• **What is required**: Set out the listing word for word. End with the line that contains "which they span".

Exercise materials section start

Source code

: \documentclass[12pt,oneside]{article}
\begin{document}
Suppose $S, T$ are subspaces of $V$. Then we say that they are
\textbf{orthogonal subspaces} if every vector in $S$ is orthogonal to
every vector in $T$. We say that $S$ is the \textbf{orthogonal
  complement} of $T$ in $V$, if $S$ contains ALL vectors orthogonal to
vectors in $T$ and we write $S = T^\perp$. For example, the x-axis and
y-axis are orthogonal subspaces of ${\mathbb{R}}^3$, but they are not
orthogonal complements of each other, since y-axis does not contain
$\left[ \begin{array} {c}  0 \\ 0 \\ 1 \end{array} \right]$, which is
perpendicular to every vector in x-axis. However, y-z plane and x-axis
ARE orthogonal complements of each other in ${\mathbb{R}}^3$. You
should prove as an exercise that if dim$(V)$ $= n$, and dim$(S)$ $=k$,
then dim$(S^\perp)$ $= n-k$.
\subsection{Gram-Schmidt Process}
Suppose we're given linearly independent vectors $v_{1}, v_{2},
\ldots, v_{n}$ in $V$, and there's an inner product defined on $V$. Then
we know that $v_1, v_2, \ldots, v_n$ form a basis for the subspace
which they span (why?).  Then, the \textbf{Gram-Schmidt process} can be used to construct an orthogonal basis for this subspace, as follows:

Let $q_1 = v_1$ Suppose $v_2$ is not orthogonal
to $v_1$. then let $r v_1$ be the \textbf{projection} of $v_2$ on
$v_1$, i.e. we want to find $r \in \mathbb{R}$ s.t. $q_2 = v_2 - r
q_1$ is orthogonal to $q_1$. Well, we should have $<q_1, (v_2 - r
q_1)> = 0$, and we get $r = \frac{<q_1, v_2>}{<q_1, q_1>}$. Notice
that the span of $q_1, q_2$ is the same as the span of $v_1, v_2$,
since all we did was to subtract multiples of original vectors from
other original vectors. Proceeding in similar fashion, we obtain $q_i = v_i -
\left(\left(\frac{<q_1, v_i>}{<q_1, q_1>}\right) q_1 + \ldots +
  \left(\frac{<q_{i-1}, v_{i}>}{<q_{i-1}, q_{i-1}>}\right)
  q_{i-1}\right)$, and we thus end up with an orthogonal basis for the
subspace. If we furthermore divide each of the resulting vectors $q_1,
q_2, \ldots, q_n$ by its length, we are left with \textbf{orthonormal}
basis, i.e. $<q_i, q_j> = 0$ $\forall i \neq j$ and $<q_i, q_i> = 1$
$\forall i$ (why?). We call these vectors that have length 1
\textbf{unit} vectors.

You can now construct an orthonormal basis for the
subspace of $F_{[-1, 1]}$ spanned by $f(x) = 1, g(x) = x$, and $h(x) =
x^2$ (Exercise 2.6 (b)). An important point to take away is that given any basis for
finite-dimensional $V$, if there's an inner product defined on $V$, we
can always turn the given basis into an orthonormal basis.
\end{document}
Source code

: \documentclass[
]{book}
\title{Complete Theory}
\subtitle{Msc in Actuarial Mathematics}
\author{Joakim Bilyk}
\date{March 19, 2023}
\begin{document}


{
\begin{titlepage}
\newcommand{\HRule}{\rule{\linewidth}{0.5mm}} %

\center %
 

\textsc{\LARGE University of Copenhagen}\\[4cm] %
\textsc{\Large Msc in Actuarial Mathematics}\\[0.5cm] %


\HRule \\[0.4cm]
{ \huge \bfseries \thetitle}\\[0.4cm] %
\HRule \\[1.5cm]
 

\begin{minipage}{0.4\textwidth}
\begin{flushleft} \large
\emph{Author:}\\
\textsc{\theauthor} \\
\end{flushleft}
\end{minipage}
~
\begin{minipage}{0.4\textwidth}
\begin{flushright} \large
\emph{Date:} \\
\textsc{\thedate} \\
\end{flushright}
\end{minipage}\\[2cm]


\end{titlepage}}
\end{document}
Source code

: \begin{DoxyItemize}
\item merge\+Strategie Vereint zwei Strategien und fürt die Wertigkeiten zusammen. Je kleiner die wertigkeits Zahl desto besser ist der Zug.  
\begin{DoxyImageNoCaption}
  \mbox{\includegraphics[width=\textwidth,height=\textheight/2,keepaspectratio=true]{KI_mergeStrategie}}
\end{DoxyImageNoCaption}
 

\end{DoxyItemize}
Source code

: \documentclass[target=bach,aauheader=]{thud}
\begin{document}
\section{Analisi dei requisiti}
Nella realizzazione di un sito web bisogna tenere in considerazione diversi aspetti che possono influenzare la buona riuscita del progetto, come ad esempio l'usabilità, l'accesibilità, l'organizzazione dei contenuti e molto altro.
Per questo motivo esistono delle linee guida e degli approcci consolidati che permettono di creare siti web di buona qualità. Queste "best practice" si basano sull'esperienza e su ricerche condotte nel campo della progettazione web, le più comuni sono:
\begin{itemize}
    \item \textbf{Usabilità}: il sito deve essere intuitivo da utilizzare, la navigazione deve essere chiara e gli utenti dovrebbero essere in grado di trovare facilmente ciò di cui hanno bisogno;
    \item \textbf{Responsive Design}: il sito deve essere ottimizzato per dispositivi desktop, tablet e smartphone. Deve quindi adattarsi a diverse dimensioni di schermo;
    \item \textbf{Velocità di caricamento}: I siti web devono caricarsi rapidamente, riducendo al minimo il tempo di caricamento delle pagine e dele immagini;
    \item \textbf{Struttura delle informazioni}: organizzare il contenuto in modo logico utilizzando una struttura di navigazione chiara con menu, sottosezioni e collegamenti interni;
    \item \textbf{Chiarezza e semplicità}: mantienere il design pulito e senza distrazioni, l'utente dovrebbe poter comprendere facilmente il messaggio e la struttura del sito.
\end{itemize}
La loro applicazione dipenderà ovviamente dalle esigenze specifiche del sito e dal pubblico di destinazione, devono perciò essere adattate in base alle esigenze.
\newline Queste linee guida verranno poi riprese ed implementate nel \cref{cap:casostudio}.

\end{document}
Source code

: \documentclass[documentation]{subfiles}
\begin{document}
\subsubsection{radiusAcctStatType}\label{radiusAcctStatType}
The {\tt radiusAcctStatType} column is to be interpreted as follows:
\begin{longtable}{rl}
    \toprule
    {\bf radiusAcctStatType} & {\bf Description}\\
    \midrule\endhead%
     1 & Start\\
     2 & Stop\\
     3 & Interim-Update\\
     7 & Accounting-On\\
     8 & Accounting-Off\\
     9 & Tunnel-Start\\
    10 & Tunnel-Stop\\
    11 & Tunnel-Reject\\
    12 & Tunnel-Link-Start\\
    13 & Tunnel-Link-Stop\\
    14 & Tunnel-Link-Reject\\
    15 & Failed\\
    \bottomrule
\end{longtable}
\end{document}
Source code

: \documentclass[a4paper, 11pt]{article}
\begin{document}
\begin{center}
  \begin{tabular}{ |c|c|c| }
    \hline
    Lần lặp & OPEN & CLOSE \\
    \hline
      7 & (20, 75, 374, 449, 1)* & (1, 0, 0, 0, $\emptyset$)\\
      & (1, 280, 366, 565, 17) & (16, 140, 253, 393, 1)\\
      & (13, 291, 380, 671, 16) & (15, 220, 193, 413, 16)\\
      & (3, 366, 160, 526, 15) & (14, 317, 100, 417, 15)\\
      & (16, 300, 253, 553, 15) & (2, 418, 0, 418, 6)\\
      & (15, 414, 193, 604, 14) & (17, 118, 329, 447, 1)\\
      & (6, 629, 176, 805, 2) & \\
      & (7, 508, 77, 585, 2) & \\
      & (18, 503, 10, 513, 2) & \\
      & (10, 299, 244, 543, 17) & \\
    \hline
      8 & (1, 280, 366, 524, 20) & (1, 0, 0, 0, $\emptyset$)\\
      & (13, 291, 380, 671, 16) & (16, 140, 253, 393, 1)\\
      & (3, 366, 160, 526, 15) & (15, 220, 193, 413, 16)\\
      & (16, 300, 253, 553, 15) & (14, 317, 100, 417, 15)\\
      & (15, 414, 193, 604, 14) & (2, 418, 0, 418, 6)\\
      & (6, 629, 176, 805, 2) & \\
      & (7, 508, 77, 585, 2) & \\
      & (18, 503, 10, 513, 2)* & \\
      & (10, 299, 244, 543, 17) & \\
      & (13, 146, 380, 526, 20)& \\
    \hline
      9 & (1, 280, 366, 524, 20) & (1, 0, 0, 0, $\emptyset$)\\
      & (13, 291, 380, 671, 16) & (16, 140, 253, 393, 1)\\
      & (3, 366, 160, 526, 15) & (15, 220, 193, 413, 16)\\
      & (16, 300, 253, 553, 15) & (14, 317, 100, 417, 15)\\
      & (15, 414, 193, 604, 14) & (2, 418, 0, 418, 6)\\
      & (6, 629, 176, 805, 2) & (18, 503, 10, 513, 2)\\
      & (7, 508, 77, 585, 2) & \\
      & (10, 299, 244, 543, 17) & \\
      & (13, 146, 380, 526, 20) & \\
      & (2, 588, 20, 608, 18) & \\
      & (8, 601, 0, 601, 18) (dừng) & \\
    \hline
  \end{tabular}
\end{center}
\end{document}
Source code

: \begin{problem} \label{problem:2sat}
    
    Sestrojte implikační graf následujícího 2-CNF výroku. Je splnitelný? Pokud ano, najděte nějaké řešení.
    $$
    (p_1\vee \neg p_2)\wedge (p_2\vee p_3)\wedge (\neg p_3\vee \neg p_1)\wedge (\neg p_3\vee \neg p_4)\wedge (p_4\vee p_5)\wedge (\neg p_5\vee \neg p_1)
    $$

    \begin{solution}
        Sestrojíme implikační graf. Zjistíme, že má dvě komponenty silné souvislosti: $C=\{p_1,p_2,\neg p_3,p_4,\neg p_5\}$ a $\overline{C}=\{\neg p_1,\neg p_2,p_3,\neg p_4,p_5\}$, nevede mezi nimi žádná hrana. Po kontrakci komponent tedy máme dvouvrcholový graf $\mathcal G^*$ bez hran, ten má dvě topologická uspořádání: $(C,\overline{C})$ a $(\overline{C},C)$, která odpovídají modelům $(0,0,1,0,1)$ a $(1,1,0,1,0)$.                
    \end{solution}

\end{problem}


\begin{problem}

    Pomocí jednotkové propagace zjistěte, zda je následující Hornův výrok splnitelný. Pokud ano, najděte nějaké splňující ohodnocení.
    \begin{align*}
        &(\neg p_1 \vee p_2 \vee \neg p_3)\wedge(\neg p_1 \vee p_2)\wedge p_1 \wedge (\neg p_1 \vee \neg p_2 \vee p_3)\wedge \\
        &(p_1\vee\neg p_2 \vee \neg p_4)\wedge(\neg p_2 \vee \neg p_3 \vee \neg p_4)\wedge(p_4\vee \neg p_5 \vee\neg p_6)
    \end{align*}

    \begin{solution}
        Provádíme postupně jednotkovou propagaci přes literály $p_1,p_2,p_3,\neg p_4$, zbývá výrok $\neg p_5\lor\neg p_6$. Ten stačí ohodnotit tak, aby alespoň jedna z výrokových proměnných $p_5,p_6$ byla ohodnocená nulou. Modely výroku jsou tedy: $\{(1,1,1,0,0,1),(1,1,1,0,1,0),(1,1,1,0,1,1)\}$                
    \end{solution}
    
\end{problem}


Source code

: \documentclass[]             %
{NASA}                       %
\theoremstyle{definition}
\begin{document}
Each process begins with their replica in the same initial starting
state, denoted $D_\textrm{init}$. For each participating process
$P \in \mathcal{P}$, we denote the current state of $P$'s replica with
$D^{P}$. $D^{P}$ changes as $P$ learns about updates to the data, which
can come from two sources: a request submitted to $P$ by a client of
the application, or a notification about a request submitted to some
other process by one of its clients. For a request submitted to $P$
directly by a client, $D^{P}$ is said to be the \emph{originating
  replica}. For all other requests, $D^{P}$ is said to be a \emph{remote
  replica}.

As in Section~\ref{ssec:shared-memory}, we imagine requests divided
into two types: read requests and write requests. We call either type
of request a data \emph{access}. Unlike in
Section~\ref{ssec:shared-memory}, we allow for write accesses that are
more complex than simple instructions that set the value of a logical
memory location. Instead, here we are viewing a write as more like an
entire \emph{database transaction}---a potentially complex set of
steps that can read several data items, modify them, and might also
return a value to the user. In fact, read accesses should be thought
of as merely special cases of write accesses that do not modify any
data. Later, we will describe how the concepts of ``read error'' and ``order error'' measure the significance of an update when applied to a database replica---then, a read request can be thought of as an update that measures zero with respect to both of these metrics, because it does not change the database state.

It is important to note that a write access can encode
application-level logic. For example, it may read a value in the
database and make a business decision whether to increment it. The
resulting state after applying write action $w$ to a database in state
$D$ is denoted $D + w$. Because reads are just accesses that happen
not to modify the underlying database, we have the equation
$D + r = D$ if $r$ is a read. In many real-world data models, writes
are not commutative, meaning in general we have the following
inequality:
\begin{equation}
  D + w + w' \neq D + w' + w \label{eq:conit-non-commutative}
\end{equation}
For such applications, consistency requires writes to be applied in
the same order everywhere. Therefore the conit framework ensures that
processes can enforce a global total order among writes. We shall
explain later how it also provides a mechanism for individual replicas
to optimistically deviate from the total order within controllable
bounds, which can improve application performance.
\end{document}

Exercise materials section end

• **Task output**:
Source code

: \documentclass[12pt,oneside]{article}
\begin{document}
Suppose $S, T$ are subspaces of $V$. Then we say that they are
\textbf{orthogonal subspaces} if every vector in $S$ is orthogonal to
every vector in $T$. We say that $S$ is the \textbf{orthogonal
  complement} of $T$ in $V$, if $S$ contains ALL vectors orthogonal to
vectors in $T$ and we write $S = T^\perp$. For example, the x-axis and
y-axis are orthogonal subspaces of ${\mathbb{R}}^3$, but they are not
orthogonal complements of each other, since y-axis does not contain
$\left[ \begin{array} {c}  0 \\ 0 \\ 1 \end{array} \right]$, which is
perpendicular to every vector in x-axis. However, y-z plane and x-axis
ARE orthogonal complements of each other in ${\mathbb{R}}^3$. You
should prove as an exercise that if dim$(V)$ $= n$, and dim$(S)$ $=k$,
then dim$(S^\perp)$ $= n-k$.
\subsection{Gram-Schmidt Process}
Suppose we're given linearly independent vectors $v_{1}, v_{2},
\ldots, v_{n}$ in $V$, and there's an inner product defined on $V$. Then
we know that $v_1, v_2, \ldots, v_n$ form a basis for the subspace
which they span (why?).  Then, the \textbf{Gram-Schmidt process} can be used to construct an orthogonal basis for this subspace, as follows:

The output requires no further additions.